* **WORK ITEM**
Report each line of the listing that carries the word "Label".

-.-.-

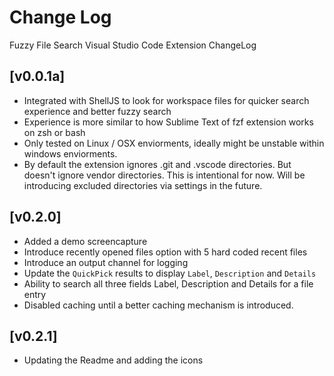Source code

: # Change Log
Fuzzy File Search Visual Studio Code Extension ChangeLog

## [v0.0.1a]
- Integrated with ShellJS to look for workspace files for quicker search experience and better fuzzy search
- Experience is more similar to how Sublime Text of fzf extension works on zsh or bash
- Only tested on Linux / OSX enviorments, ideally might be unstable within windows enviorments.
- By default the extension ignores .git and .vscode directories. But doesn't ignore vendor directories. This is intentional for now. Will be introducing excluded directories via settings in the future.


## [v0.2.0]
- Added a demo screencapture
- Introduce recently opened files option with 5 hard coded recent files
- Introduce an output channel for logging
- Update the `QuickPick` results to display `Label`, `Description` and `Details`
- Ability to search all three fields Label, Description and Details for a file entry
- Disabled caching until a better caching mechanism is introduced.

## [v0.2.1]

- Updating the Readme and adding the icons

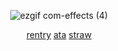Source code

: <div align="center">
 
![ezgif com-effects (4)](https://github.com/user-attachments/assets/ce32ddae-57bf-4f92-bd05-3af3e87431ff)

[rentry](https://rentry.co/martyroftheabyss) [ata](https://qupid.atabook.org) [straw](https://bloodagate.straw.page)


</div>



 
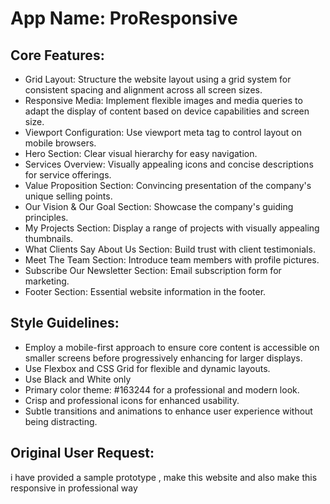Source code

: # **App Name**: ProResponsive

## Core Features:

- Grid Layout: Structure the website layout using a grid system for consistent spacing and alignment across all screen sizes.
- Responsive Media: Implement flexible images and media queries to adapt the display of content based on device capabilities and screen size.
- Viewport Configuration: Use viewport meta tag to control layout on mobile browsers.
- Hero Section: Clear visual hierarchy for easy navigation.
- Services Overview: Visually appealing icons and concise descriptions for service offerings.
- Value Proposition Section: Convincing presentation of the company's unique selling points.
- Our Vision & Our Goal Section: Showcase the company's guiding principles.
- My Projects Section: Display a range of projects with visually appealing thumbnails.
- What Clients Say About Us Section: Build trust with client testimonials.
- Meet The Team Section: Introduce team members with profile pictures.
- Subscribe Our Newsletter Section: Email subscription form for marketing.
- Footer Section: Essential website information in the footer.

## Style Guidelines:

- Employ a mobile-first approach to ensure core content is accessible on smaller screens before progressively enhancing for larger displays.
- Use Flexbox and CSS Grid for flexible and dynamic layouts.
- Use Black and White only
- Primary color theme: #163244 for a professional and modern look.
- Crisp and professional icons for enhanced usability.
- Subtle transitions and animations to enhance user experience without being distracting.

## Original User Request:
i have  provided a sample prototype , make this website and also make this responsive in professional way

-.-.-

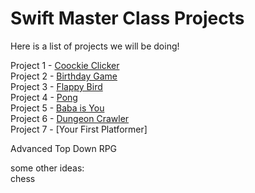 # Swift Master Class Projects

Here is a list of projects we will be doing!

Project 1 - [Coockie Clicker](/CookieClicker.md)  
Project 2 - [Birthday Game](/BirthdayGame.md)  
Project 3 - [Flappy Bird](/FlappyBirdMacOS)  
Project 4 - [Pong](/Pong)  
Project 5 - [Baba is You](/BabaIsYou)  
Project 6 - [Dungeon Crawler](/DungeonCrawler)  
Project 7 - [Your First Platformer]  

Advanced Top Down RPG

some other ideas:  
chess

-.-.-

* **EXERCISE OUTPUT**
- Update the `QuickPick` results to display `Label`, `Description` and `Details`
- Ability to search all three fields Label, Description and Details for a file entry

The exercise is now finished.